Kids grow up so quickly. They are beautiful, always funnier than the day before. When they are just born, you feel like there’s no tomorrow: you are going to die changing nappies and washing super tiny clothes. The day after, they run around making fun of you, and you love them as much as you can. It’s got something magical but the truth is that they are growing up and you are getting older!!!! My beloved grandma was obsessed with not getting older. When she passed away she was 85…and she looked like a teen-ager!! 🙂
She was super cool to be honest but, still, I think it is something you have to put up with..without always referring to Botox or plastic surgery. So here I am with my twice-a-week appointment with the ultimate working out technique, Pilates Reformer. I happened to start in this shabby chic Chelsea studio just because the owner is an Italian girl, friend of friend, and I totally fell in love with one of their teachers….’ way of teaching 😉 – now I am really into it even if every time it’s quite funny to meet these women very different from me. Two for all: a nice (!) lady in her 50s, who is all about perfect lips, perfect round boobs, perfect cheekbones, perfect..lack of wrinkles, perfect everything; and a girl in her 20 something, who looks quite authentic, very nice and model-look, who always gets there with her private chauffeur and with her immaculate birkin bag. I am somewhere (or nowhere?!) in the middle, a part of the fact that I go there on my third-hand 500GBP moped and certainly I am no way close to those perfectly round …cheekbones 😉 So that, I think the best recipe in this case is my friend Mrs Sissi’s nice no flour chocolate cake.
Life should be ALL about NO Wheat. For you. Not for me.

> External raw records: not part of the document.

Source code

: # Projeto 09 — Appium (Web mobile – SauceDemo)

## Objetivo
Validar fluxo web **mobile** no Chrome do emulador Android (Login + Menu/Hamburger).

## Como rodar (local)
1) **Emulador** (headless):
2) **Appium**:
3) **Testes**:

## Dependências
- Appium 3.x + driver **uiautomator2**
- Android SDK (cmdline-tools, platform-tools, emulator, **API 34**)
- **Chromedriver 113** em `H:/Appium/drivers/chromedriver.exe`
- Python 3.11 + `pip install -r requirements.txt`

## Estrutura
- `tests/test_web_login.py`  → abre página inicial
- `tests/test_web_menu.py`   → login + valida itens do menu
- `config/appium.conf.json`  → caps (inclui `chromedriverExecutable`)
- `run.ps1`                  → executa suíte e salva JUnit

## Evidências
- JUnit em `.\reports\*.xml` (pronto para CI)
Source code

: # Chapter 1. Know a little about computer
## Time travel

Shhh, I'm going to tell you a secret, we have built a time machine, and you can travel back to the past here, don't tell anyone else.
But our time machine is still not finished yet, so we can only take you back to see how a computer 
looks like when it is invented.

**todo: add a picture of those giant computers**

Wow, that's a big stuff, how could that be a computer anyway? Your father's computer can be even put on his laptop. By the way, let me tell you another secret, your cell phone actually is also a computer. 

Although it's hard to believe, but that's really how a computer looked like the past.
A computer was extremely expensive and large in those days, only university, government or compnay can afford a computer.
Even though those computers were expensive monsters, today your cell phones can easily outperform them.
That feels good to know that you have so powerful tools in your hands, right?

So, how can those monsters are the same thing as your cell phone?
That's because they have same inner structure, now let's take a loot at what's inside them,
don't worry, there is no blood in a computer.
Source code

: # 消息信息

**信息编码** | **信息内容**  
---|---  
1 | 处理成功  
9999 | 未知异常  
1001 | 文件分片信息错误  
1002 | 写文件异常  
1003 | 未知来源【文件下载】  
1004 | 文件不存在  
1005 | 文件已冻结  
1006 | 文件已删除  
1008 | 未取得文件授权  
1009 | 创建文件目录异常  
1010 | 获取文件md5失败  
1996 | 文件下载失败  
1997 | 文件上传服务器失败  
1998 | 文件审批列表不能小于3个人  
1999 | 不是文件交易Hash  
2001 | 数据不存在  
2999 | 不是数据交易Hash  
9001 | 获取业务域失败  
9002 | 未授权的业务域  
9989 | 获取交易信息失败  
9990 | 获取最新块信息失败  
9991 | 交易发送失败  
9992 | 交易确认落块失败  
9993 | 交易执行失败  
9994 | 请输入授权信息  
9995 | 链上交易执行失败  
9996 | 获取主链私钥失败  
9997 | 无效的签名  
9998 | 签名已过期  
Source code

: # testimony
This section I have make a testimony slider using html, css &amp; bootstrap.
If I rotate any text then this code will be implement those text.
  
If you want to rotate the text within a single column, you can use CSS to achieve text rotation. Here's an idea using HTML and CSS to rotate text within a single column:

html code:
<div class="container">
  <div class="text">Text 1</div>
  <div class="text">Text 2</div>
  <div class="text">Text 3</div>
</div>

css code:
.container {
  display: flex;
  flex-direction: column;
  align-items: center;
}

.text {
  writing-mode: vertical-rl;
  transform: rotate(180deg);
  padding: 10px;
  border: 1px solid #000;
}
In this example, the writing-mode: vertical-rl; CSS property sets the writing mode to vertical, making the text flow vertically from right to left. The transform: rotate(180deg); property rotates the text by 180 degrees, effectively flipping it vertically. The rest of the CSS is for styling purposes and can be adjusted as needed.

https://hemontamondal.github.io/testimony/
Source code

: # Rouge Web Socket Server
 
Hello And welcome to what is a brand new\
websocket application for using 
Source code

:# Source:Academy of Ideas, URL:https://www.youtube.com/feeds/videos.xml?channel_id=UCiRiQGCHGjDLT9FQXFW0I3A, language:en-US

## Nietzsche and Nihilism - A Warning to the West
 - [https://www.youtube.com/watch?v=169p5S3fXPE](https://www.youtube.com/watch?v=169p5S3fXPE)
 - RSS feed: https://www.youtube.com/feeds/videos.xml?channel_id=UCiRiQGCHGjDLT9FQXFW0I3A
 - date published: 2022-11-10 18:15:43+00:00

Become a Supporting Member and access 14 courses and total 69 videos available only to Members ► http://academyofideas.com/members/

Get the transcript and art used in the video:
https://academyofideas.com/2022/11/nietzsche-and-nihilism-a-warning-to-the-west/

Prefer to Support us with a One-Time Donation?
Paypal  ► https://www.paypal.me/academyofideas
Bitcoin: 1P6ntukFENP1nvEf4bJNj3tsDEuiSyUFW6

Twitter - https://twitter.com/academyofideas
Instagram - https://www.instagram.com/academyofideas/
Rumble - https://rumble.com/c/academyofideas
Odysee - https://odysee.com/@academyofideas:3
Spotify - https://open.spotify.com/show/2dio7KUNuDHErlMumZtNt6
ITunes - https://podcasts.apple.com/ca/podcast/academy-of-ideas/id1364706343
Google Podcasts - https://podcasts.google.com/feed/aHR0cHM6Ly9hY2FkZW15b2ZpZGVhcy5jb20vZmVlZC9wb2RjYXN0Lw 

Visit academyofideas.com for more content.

Chocolate Cake with No Flour
Ingredients – 6.5” mould (quite small)
50 gr melted butter
100 gr caster sugar
100 gr melted chocolate
100 ml whipping cream
bunch of raspberries
icing sugar for dusting
Turn your oven on at 180°.
Butter the mould and keep it on the side.
On a Bain Marie whisk the egg yolks with the sugar until whitish and fluffy.
Whisk on a Bain Marie until around 40°, (if you touch it with your finger, you feel it nicely warm at 40° – human temp is around 37°), then keep whisking off the heat. This will help your cake to be softer.
In a round bowl whisk the eggs whites and stop when you reach the stage of soft peak.
This is when you lift the whisk and the peaks drop slightly.
Add the whites mixture to the yolks one and mix.
On a Bain Marie, in a round bowl, melt the chocolate and the butter.
Mix everything together, preferably in the chocolate bowl.
Pour it in the mould and bake it for approximately 35 minutes.
When it’s ready, leave it to cool down.
Whip the whipping cream. Add some icing sugar if you prefer it sweet.
Dust with icing sugar before serving, and add some fresh raspberries and whipped cream.